__Brief__
Below are lines of data, and only some are wanted. Please repeat exactly those from the line that has "learning Combine SwiftUI." through the line that has "## Prepare o ☕: <br>".

────────────────

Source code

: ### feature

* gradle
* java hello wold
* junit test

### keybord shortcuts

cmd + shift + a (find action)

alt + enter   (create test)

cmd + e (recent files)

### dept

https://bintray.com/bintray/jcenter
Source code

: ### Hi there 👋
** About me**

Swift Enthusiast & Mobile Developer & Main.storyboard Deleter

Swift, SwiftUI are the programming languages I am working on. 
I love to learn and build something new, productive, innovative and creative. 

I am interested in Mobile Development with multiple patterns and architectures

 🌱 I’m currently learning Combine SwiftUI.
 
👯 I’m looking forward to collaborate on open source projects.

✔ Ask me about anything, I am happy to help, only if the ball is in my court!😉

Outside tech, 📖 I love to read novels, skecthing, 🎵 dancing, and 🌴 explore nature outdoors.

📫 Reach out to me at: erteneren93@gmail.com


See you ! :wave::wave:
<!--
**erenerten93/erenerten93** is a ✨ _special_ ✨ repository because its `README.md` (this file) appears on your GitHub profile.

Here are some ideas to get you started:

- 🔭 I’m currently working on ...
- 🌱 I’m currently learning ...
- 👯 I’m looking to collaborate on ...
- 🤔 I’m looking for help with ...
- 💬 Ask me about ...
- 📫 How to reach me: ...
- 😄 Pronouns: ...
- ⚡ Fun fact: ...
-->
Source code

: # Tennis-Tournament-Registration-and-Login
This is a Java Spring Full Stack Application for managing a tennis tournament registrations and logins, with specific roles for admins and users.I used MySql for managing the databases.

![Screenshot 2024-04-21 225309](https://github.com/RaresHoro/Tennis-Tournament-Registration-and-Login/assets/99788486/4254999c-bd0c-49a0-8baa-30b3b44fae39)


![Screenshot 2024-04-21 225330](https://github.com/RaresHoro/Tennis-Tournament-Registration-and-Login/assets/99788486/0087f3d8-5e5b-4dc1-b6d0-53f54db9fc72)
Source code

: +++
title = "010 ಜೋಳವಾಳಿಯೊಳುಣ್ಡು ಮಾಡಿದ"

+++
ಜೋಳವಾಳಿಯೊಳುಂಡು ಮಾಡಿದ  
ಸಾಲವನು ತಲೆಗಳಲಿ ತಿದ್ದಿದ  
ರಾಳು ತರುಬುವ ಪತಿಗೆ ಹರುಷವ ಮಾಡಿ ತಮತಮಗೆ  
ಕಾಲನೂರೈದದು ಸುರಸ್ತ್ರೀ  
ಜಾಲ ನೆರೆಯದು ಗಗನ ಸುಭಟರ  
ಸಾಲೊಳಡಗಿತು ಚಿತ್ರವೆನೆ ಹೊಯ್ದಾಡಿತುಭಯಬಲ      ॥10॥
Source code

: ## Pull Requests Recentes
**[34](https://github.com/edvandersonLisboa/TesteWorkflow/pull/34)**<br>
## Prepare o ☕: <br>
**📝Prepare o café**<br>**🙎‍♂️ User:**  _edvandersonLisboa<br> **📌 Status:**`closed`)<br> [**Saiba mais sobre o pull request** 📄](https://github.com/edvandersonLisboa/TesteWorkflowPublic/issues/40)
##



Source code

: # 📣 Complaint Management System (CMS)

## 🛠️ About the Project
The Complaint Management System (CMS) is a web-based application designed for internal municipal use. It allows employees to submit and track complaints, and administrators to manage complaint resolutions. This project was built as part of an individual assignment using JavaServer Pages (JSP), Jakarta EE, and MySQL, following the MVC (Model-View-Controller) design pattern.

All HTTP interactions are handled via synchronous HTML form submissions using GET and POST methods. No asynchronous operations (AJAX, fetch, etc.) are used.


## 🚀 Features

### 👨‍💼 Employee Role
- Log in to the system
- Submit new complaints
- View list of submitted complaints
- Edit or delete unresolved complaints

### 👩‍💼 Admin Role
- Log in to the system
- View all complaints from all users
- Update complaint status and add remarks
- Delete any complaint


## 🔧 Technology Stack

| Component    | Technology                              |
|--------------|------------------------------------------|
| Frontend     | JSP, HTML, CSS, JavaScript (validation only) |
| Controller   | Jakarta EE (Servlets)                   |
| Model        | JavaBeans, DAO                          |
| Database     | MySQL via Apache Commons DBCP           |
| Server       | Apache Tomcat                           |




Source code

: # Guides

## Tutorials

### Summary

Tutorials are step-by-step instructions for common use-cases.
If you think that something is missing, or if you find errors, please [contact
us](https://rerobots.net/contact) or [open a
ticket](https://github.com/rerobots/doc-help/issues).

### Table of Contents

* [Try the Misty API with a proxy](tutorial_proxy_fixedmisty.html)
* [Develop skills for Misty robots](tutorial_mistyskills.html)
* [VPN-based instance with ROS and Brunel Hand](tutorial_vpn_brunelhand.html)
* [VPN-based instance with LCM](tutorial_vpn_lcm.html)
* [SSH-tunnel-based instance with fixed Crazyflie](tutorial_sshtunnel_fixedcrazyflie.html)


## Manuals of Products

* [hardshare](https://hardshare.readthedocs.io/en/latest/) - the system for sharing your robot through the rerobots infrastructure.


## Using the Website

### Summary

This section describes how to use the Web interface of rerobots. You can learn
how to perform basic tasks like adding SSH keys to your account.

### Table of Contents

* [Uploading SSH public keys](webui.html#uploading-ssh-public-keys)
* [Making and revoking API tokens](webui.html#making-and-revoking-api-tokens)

────────────────

__Answer to this problem__
 🌱 I’m currently learning Combine SwiftUI.
 
👯 I’m looking forward to collaborate on open source projects.

✔ Ask me about anything, I am happy to help, only if the ball is in my court!😉

Outside tech, 📖 I love to read novels, skecthing, 🎵 dancing, and 🌴 explore nature outdoors.

📫 Reach out to me at: erteneren93@gmail.com


See you ! :wave::wave:
<!--
**erenerten93/erenerten93** is a ✨ _special_ ✨ repository because its `README.md` (this file) appears on your GitHub profile.

Here are some ideas to get you started:

- 🔭 I’m currently working on ...
- 🌱 I’m currently learning ...
- 👯 I’m looking to collaborate on ...
- 🤔 I’m looking for help with ...
- 💬 Ask me about ...
- 📫 How to reach me: ...
- 😄 Pronouns: ...
- ⚡ Fun fact: ...
-->
Source code

: # Tennis-Tournament-Registration-and-Login
This is a Java Spring Full Stack Application for managing a tennis tournament registrations and logins, with specific roles for admins and users.I used MySql for managing the databases.

![Screenshot 2024-04-21 225309](https://github.com/RaresHoro/Tennis-Tournament-Registration-and-Login/assets/99788486/4254999c-bd0c-49a0-8baa-30b3b44fae39)


![Screenshot 2024-04-21 225330](https://github.com/RaresHoro/Tennis-Tournament-Registration-and-Login/assets/99788486/0087f3d8-5e5b-4dc1-b6d0-53f54db9fc72)
Source code

: +++
title = "010 ಜೋಳವಾಳಿಯೊಳುಣ್ಡು ಮಾಡಿದ"

+++
ಜೋಳವಾಳಿಯೊಳುಂಡು ಮಾಡಿದ  
ಸಾಲವನು ತಲೆಗಳಲಿ ತಿದ್ದಿದ  
ರಾಳು ತರುಬುವ ಪತಿಗೆ ಹರುಷವ ಮಾಡಿ ತಮತಮಗೆ  
ಕಾಲನೂರೈದದು ಸುರಸ್ತ್ರೀ  
ಜಾಲ ನೆರೆಯದು ಗಗನ ಸುಭಟರ  
ಸಾಲೊಳಡಗಿತು ಚಿತ್ರವೆನೆ ಹೊಯ್ದಾಡಿತುಭಯಬಲ      ॥10॥
Source code

: ## Pull Requests Recentes
**[34](https://github.com/edvandersonLisboa/TesteWorkflow/pull/34)**<br>
## Prepare o ☕: <br>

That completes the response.